Aaaaaaaargh! OK, I would like a document with (eg.) a title containing
a term to score higher than one on (eg.) a summary containing the same
term, all other things being "equal". You seem to be arguing against
field boosting in general, and I don't understand why!
May as well let this drop since we don't seem to be talking about the
same thing . . . but thanks anyway,
Ian.
-----Original Message-----
From: Chris Hostetter [mailto:hossman_lucene@fucit.org]
Sent: 30 November 2009 23:05
To: solr-user@lucene.apache.org
Subject: RE: schema-based Index-time field boosting
: I am talking about field boosting rather than document boosting, ie. I
: would like some fields (say eg. title) to be "louder" than others,
: across ALL documents. I believe you are at least partially talking
: about document boosting, which clearly applies on a per-document
basis.
index time boosts are all the same -- it doesn't matter if htey are
field boosts or document boosts -- a document boost is just a field
boost for every field in the document.
: If it helps, consider a schema version of the following, from
: org.apache.solr.common.SolrInputDocument:
:
: /**
: * Adds a field with the given name, value and boost. If a field
with
: the name already exists, then it is updated to
: * the new value and boost.
: *
: * @param name Name of the field to add
: * @param value Value of the field
: * @param boost Boost value for the field
: */
: public void addField(String name, Object value, float boost )
...
: Where a constant boost value is applied consistently to a given field.

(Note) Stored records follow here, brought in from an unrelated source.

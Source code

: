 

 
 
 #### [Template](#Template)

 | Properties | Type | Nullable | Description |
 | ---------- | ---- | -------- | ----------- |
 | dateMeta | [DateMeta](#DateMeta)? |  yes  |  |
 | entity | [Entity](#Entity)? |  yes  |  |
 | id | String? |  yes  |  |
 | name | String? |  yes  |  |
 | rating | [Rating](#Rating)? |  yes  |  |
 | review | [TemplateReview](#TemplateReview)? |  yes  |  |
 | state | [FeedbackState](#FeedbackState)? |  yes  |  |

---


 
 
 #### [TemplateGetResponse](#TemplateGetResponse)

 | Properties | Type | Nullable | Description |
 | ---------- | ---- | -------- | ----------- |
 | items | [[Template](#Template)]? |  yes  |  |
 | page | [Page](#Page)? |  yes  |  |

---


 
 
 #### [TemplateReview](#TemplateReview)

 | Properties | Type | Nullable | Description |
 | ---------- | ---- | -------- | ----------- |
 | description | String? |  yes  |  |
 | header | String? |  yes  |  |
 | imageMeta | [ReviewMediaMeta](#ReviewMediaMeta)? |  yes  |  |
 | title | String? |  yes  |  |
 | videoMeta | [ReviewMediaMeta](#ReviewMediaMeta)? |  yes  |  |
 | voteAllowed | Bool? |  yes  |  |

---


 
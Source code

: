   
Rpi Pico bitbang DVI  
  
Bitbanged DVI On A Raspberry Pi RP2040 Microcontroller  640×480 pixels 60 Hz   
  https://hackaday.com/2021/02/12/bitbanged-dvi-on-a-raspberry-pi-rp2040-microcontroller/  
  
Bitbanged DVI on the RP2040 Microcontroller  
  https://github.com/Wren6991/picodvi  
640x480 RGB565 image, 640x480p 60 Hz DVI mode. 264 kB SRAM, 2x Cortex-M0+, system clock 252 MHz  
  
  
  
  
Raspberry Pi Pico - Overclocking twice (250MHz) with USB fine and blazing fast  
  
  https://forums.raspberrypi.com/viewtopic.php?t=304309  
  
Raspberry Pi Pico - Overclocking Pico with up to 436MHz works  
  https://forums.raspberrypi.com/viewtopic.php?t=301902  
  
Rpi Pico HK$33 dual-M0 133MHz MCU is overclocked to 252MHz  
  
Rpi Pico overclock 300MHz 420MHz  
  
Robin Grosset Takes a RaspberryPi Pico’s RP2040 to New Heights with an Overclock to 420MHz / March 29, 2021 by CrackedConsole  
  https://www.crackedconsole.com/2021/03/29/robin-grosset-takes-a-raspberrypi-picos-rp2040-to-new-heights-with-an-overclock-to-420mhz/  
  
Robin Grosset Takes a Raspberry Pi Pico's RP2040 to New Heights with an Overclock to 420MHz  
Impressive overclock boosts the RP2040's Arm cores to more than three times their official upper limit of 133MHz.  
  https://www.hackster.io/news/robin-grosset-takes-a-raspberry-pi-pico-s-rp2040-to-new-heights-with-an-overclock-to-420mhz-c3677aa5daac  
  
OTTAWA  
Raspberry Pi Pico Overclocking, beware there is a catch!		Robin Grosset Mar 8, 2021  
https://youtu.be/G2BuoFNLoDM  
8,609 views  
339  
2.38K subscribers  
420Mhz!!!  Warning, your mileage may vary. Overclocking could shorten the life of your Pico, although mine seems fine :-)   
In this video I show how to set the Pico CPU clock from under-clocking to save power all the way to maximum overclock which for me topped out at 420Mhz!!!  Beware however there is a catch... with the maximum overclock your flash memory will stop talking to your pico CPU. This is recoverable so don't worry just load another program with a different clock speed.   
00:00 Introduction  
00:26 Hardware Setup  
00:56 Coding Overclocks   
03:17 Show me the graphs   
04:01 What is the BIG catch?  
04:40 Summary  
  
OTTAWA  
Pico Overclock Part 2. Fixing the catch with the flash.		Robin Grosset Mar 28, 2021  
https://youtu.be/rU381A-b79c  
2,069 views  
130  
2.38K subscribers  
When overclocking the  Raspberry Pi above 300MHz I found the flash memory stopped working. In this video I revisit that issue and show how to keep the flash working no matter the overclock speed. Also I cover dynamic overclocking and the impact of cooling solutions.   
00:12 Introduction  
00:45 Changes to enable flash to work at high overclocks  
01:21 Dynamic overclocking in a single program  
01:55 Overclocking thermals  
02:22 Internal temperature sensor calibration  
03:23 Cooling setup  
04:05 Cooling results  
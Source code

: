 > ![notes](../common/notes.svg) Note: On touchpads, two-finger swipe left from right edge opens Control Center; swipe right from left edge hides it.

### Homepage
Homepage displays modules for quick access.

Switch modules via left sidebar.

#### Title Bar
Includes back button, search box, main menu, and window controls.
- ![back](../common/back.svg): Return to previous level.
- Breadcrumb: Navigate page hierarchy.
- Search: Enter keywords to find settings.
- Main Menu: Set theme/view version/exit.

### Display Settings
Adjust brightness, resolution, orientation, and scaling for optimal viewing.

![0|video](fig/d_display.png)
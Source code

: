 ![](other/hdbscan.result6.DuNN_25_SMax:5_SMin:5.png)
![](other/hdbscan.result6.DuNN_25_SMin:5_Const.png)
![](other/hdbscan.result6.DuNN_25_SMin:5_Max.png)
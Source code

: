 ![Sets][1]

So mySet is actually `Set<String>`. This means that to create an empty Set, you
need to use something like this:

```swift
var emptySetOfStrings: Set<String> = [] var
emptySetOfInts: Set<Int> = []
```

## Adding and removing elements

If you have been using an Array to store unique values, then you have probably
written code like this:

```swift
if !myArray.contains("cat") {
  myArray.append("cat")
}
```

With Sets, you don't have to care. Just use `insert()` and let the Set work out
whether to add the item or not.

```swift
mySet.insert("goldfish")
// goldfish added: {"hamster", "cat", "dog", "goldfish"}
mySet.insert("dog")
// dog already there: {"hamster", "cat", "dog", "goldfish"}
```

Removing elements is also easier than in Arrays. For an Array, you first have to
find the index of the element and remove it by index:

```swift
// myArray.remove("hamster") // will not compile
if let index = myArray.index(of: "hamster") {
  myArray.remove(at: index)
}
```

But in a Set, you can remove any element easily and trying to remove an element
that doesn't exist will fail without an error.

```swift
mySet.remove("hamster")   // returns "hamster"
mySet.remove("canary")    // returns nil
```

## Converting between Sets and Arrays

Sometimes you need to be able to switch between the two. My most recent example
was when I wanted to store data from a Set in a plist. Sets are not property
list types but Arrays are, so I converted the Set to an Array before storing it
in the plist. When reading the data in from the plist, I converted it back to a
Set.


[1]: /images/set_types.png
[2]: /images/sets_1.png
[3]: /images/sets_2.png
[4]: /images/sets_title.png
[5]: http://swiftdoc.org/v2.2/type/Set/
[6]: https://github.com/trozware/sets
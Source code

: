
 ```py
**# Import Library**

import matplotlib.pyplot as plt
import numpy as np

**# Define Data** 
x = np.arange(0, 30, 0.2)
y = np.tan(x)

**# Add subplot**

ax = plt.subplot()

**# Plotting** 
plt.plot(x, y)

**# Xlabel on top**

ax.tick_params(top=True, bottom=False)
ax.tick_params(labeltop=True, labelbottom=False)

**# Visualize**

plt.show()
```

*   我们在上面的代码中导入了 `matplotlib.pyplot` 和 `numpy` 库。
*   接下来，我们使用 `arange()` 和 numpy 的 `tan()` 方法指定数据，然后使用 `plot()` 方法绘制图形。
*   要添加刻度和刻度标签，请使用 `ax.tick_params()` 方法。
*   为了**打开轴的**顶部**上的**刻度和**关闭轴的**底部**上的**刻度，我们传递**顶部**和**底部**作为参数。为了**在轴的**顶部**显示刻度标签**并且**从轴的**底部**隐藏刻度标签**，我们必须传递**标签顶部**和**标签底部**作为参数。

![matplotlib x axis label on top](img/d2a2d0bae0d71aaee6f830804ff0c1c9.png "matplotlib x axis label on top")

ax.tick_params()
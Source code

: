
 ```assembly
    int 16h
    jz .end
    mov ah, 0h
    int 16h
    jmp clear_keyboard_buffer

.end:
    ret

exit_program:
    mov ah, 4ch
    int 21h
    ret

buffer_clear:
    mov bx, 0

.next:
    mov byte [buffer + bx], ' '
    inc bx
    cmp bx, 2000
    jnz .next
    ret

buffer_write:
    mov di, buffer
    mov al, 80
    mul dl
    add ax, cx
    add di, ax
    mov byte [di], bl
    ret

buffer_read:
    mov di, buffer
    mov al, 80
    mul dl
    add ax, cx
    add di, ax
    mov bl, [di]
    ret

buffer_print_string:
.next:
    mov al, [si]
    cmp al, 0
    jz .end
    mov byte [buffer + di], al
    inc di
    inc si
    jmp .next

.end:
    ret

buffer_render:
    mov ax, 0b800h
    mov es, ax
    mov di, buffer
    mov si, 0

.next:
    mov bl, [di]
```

: That is what I was mistakenly hoping to achieve in the schema. I
still
: think it would be a good idea BTW. Regards,
But now we're right back to what i was trying to explain before: index
time boost values like these are only used as a multiplier in the
fieldNorm. when included as part of the document data, you can specify
a fieldBoost for fieldX of docA that's greater then the boost for fieldX
of docB and that will make docA score higher then docB when fieldX
contains the same number of matches and is hte same length -- but if you
apply a constant boost of B to fieldX for every doc (which is what a
feature to hardcode boosts in schema.xml might give you) then the net
effect would be zero when scoring docA and docB, because the fieldNorm's
for fieldX in both docs would include the exact same multiplier.
-Hoss